Huntington Chorea
content of this page
1- Introduction
2- Anatomical Overview
3- Causes
4- Treatment
Introduction
Anatomical Overview
Basal Ganglia
- Caudate Nucleus and Putamen:
- Primary Sites of Degeneration: HD prominently affects the striatum, which comprises the caudate nucleus and putamen. These structures play critical roles in motor control, cognitive processing, and emotional regulation.
- Neuronal Loss: Progressive loss of medium spiny neurons (MSNs), which are inhibitory neurons that utilize gamma-aminobutyric acid (GABA) as a neurotransmitter.
- Impact on Circuitry: Disruption of cortico-striatal circuits, which normally coordinate movement and behavior.
Cerebral Cortex
- Frontal Cortex and Beyond:
- Widespread Cortical Involvement: As HD advances, cortical areas beyond the striatum are affected, including the frontal cortex.
- Cognitive Decline: Degeneration in cortical regions leads to impairments in executive functions, memory, and decision-making abilities.
- Psychiatric Symptoms: Changes in mood, personality, and behavior due to cortical involvement.
Thalamus
- Thalamic Nuclei:
- Connection with Basal Ganglia and Cortex: The thalamus acts as a relay station, integrating sensory and motor signals between the basal ganglia and cortex.
- Impact on Motor Function: Degeneration in thalamic nuclei contributes to motor symptoms such as chorea (involuntary movements) and dystonia (sustained muscle contractions).
White Matter Tracts
- Corpus Callosum and White Matter Pathways:
- Disruption of Connectivity: HD affects white matter integrity, including the corpus callosum, which connects the left and right cerebral hemispheres.

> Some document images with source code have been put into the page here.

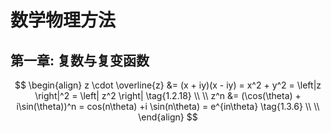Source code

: # 数学物理方法

## 第一章: 复数与复变函数

$$
\begin{align}
z \cdot \overline{z} &= (x + iy)(x - iy) = x^2 + y^2 = \left|z \right|^2 = \left| z^2 \right| \tag{1.2.18}
\\ \\
z^n &= (\cos(\theta) + i\sin(\theta))^n = cos(n\theta) +i \sin(n\theta) = e^{in\theta} \tag{1.3.6} 
\\ \\
\end{align}
$$



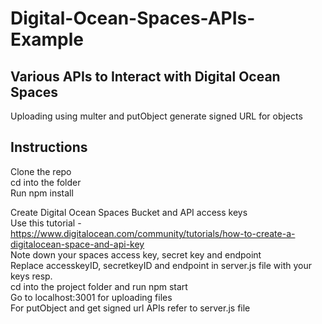 # Digital-Ocean-Spaces-APIs-Example

## Various APIs to Interact with Digital Ocean Spaces
Uploading using multer and putObject
generate signed URL for objects



## Instructions

Clone the repo <br/>
cd into the folder<br/>
Run npm install <br/>

Create Digital Ocean Spaces Bucket and API access keys <br/>
Use this tutorial - <br/>
https://www.digitalocean.com/community/tutorials/how-to-create-a-digitalocean-space-and-api-key
<br/>
Note down your spaces access key, secret key and endpoint
<br/>
Replace accesskeyID, secretkeyID and endpoint in server.js file with your keys resp.<br/>
cd into the project folder and run npm start <br/>
Go to localhost:3001 for uploading files <br/>
For putObject and get signed url APIs refer to server.js file
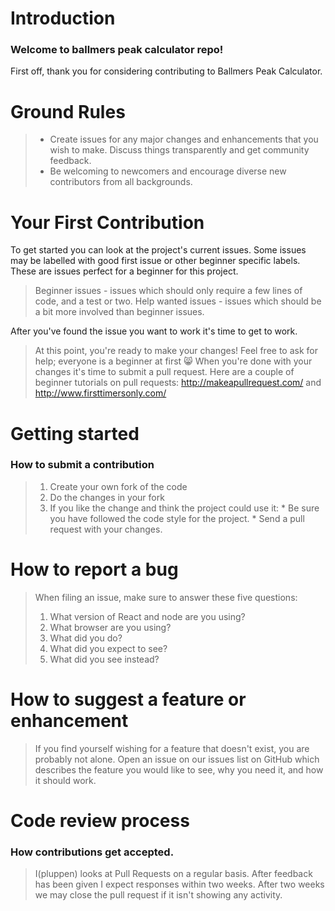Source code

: # Introduction

### Welcome to ballmers peak calculator repo!

First off, thank you for considering contributing to Ballmers Peak Calculator.

# Ground Rules

> * Create issues for any major changes and enhancements that you wish to make. Discuss things transparently and get community feedback.
> * Be welcoming to newcomers and encourage diverse new contributors from all backgrounds.

# Your First Contribution
To get started you can look at the project's current issues. Some issues may be labelled with good first issue or other beginner specific labels. These are issues perfect for a beginner for this project.

> Beginner issues - issues which should only require a few lines of code, and a test or two.
> Help wanted issues - issues which should be a bit more involved than beginner issues.

After you've found the issue you want to work it's time to get to work.
>At this point, you're ready to make your changes! Feel free to ask for help; everyone is a beginner at first :smile_cat:
>When you're done with your changes it's time to submit a pull request.
Here are a couple of beginner tutorials on pull requests: http://makeapullrequest.com/ and http://www.firsttimersonly.com/

# Getting started
### How to submit a contribution

>1. Create your own fork of the code
>2. Do the changes in your fork
>3. If you like the change and think the project could use it:
    * Be sure you have followed the code style for the project.
    * Send a pull request with your changes.


# How to report a bug
> When filing an issue, make sure to answer these five questions:
>
> 1. What version of React and node are you using?
> 2. What browser are you using?
> 3. What did you do?
> 4. What did you expect to see?
> 5. What did you see instead?

# How to suggest a feature or enhancement
> If you find yourself wishing for a feature that doesn't exist, you are probably not alone. Open an issue on our issues list on GitHub which describes the feature you would like to see, why you need it, and how it should work.

# Code review process
### How contributions get accepted.
> I(pluppen) looks at Pull Requests on a regular basis.
> After feedback has been given I expect responses within two weeks. After two weeks we may close the pull request if it isn't showing any activity.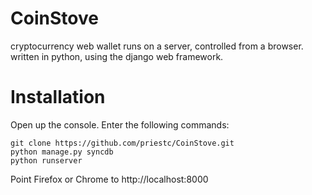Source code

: CoinStove
=========

cryptocurrency web wallet
runs on a server, controlled from a browser.
written in python, using the django web framework.

Installation
============

Open up the console. Enter the following commands:

    git clone https://github.com/priestc/CoinStove.git
    python manage.py syncdb
    python runserver
    
Point Firefox or Chrome to http://localhost:8000
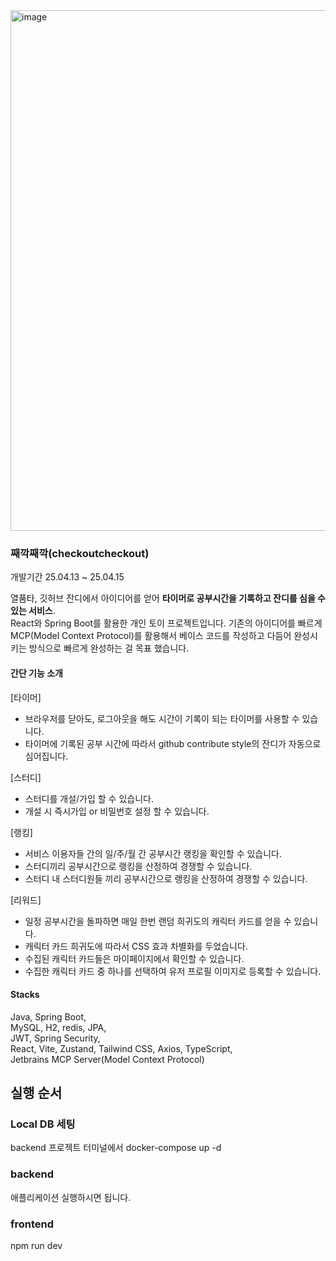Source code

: <img width="833" alt="image" src="https://github.com/user-attachments/assets/eeb441da-874a-4bf1-95e9-649405a2668e" />


### 째깍째깍(checkoutcheckout)
개발기간 25.04.13 ~ 25.04.15

열품타, 깃허브 잔디에서 아이디어를 얻어 **타이머로 공부시간을 기록하고 잔디를 심을 수 있는 서비스**. </br>
React와 Spring Boot를 활용한 개인 토이 프로젝트입니다.
기존의 아이디어를 빠르게 MCP(Model Context Protocol)를 활용해서 베이스 코드를 작성하고 다듬어 완성시키는 방식으로 빠르게 완성하는 걸 목표 했습니다.

#### 간단 기능 소개
[타이머]
- 브라우저를 닫아도, 로그아웃을 해도 시간이 기록이 되는 타이머를 사용할 수 있습니다.
- 타이머에 기록된 공부 시간에 따라서 github contribute style의 잔디가 자동으로 심어집니다.

[스터디]
- 스터디를 개설/가입 할 수 있습니다.
- 개설 시 즉시가입 or 비밀번호 설정 할 수 있습니다.

[랭킹]
- 서비스 이용자들 간의 일/주/월 간 공부시간 랭킹을 확인할 수 있습니다.
- 스터디끼리 공부시간으로 랭킹을 산정하여 경쟁할 수 있습니다.
- 스터디 내 스터디원들 끼리 공부시간으로 랭킹을 산정하여 경쟁할 수 있습니다.

[리워드]
- 일정 공부시간을 돌파하면 매일 한번 랜덤 희귀도의 캐릭터 카드를 얻을 수 있습니다.
- 캐릭터 카드 희귀도에 따라서 CSS 효과 차별화를 두었습니다.
- 수집된 캐릭터 카드들은 마이페이지에서 확인할 수 있습니다.
- 수집한 캐릭터 카드 중 하나를 선택하여 유저 프로필 이미지로 등록할 수 있습니다.

#### Stacks
Java, Spring Boot, </br>
MySQL, H2, redis, JPA, </br>
JWT, Spring Security, </br>
React, Vite, Zustand, Tailwind CSS, Axios, TypeScript, </br>
Jetbrains MCP Server(Model Context Protocol)

## 실행 순서

### Local DB 세팅
backend 프로젝트 터미널에서
docker-compose up -d

### backend
애플리케이션 실행하시면 됩니다.

### frontend
npm run dev


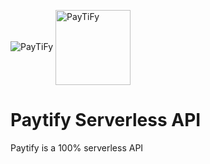 ![PayTiFy]()
<img src="http://paytify.tk/img/paytifyLogo.png" align="center"
     alt="PayTiFy" width="120">
# Paytify Serverless API
Paytify is a 100% serverless API 
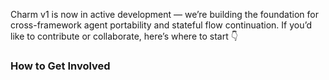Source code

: Charm v1 is now in active development — we’re building the foundation for cross-framework agent portability and stateful flow continuation.
If you’d like to contribute or collaborate, here’s where to start 👇

### How to Get Involved
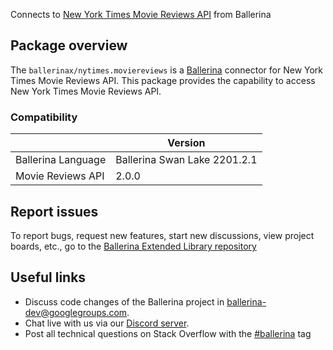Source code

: Connects to [New York Times Movie Reviews API](https://developer.nytimes.com/docs/movie-reviews-api/1/overview) from Ballerina

## Package overview
The `ballerinax/nytimes.moviereviews` is a [Ballerina](https://ballerina.io/) connector for New York Times Movie Reviews API.
This package provides the capability to access New York Times Movie Reviews API.

### Compatibility
|                               | Version                         |
|-------------------------------|---------------------------------|
| Ballerina Language            | Ballerina Swan Lake 2201.2.1      | 
| Movie Reviews API             | 2.0.0                           |

## Report issues
To report bugs, request new features, start new discussions, view project boards, etc., go to the [Ballerina Extended Library repository](https://github.com/ballerina-platform/ballerina-extended-library)

## Useful links
- Discuss code changes of the Ballerina project in [ballerina-dev@googlegroups.com](mailto:ballerina-dev@googlegroups.com).
- Chat live with us via our [Discord server](https://discord.gg/ballerinalang).
- Post all technical questions on Stack Overflow with the [#ballerina](https://stackoverflow.com/questions/tagged/ballerina) tag
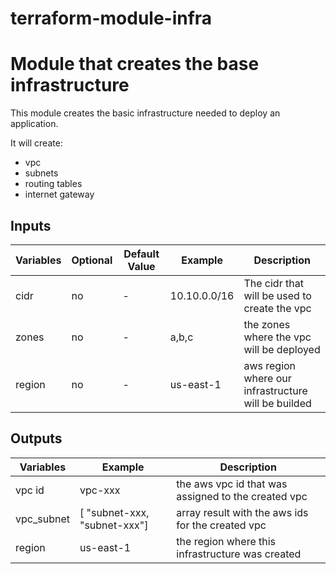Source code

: terraform-module-infra
====

# Module that creates the base infrastructure

This module creates the basic infrastructure needed to deploy an application.


It will create:
- vpc
- subnets
- routing tables
- internet gateway


## Inputs
Variables |  Optional | Default Value | Example | Description
---|---|---|---|---|
cidr | no | - | 10.10.0.0/16 | The cidr that will be used to create the vpc
zones | no | - | a,b,c | the zones where the vpc will be deployed
region | no | - | us-east-1 | aws region where our infrastructure will be builded


## Outputs
Variables | Example | Description
---|---|---|
vpc id | vpc-xxx | the aws vpc id that was assigned to the created vpc
vpc_subnet | [ "subnet-xxx, "subnet-xxx"] | array result with the aws ids for the created vpc
region | us-east-1 | the region where this infrastructure was created

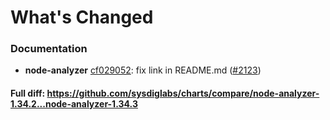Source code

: # What's Changed

### Documentation
- **node-analyzer** [cf029052](https://github.com/sysdiglabs/charts/commit/cf02905238e2c9e629936de08ada766b0642816e): fix link in README.md ([#2123](https://github.com/sysdiglabs/charts/issues/2123))
#### Full diff: https://github.com/sysdiglabs/charts/compare/node-analyzer-1.34.2...node-analyzer-1.34.3
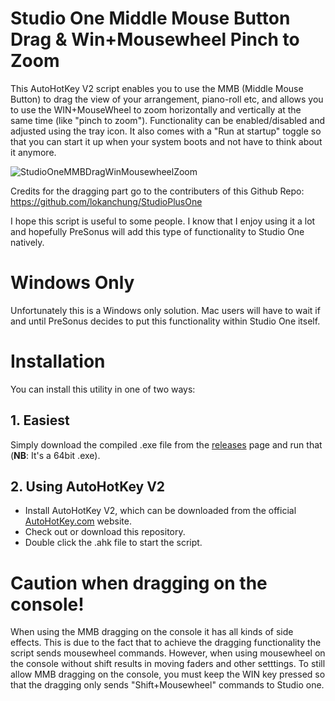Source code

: # Studio One Middle Mouse Button Drag &amp; Win+Mousewheel Pinch to Zoom

This AutoHotKey V2 script enables you to use the MMB (Middle Mouse Button) to drag the view of your arrangement, piano-roll etc, and allows you to use the WIN+MouseWheel to zoom horizontally and vertically at the same time (like "pinch to zoom"). Functionality can be enabled/disabled and adjusted using the tray icon. It also comes with a "Run at startup" toggle so that you can start it up when your system boots and not have to think about it anymore.

![StudioOneMMBDragWinMousewheelZoom](https://github.com/Ronner/Studio-One-MiddleMouseButton-Drag-And-Win-Mousewheel-Zoom/assets/2070774/b6bdcd50-998e-4902-8c48-72c16ddf2935)

Credits for the dragging part go to the contributers of this Github Repo: https://github.com/lokanchung/StudioPlusOne

I hope this script is useful to some people. I know that I enjoy using it a lot and hopefully PreSonus will add this type of functionality to Studio One natively.

# Windows Only
Unfortunately this is a Windows only solution. Mac users will have to wait if and until PreSonus decides to put this functionality within Studio One itself.

# Installation

You can install this utility in one of two ways:

## 1. Easiest
Simply download the compiled .exe file from the [releases](https://github.com/Ronner/Studio-One-MMB-Drag-Alt-Mousewheel-Zoom/releases) page and run that (**NB**: It's a 64bit .exe).

## 2. Using AutoHotKey V2 
* Install AutoHotKey V2, which can be downloaded from the official [AutoHotKey.com](https://www.autohotkey.com/) website.
* Check out or download this repository.
* Double click the .ahk file to start the script.

# Caution when dragging on the console!

When using the MMB dragging on the console it has all kinds of side effects. This is due to the fact that to achieve the dragging functionality the script sends mousewheel commands. However, when using mousewheel on the console without shift results in moving faders and other setttings. To still allow MMB dragging on the console, you must keep the WIN key pressed so that the dragging only sends "Shift+Mousewheel" commands to Studio one.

- Impaired Communication: Loss of myelinated fibers and disruption of axonal pathways contribute to cognitive decline and overall brain dysfunction.
Ventricular Enlargement
- Enlarged Ventricles:
- Hydrocephalus Ex Vacuo: As neuronal loss progresses, there is relative preservation of cerebrospinal fluid (CSF), leading to dilation of the lateral ventricles.
- MRI Findings: Imaging studies often show enlarged ventricles, which indicate widespread brain atrophy and loss of tissue volume.
Causes
Huntington’s disease (HD) is caused by a genetic mutation that leads to neurodegeneration in certain areas of the brain. Here are the key causes and factors involved in Huntington’s disease:
Genetic Mutation
HTT Gene Mutation: Huntington’s disease is primarily caused by a mutation in the HTT gene, located on chromosome 4. This gene provides instructions for making a protein called huntingtin. In HD, there is an abnormal expansion of a CAG trinucleotide repeat within the gene. The greater the number of repeats, the earlier the onset and more severe the symptoms tend to be.
Autosomal Dominant Inheritance: HD follows an autosomal dominant pattern of inheritance. This means that a person who inherits one copy of the mutated gene from either parent will eventually develop the disease. Each child of an affected parent has a 50% chance of inheriting the mutated gene.
Pathophysiology
Neurodegeneration: The mutated huntingtin protein interferes with normal cellular processes, leading to neuronal dysfunction and eventual death in specific regions of the brain, particularly the basal ganglia (including the caudate nucleus and putamen) and cerebral cortex.
Impact on Neurotransmitters: The abnormal huntingtin protein disrupts the balance of neurotransmitters, such as dopamine and glutamate, which are crucial for communication between neurons. This imbalance contributes to the motor, cognitive, and psychiatric symptoms observed in HD.
Risk Factors
Genetic Testing: Individuals with a family history of HD can undergo genetic testing to determine if they carry the mutated HTT gene. Predictive genetic testing can identify whether someone will develop the disease before symptoms appear.
Age of Onset: The age at which symptoms of Huntington’s disease appear can vary widely, but it tends to be earlier in individuals with a larger number of CAG repeats in the HTT gene.
Other Considerations
- Anticipation: HD exhibits a phenomenon called anticipation, where the disorder may start at an earlier age and worsen more rapidly with each successive generation due to an increase in the number of CAG repeats.
Treatment
- Symptomatic Management: Focuses on alleviating symptoms and improving quality of life.
- Medications: Such as dopamine-depleting agents (tetrabenazine) to reduce chorea or antidepressants for psychiatric symptoms.
- Therapies: Physical therapy, speech therapy, and occupational therapy to maintain function and independence.
- Supportive Care: Providing psychological support and assistance with daily activities.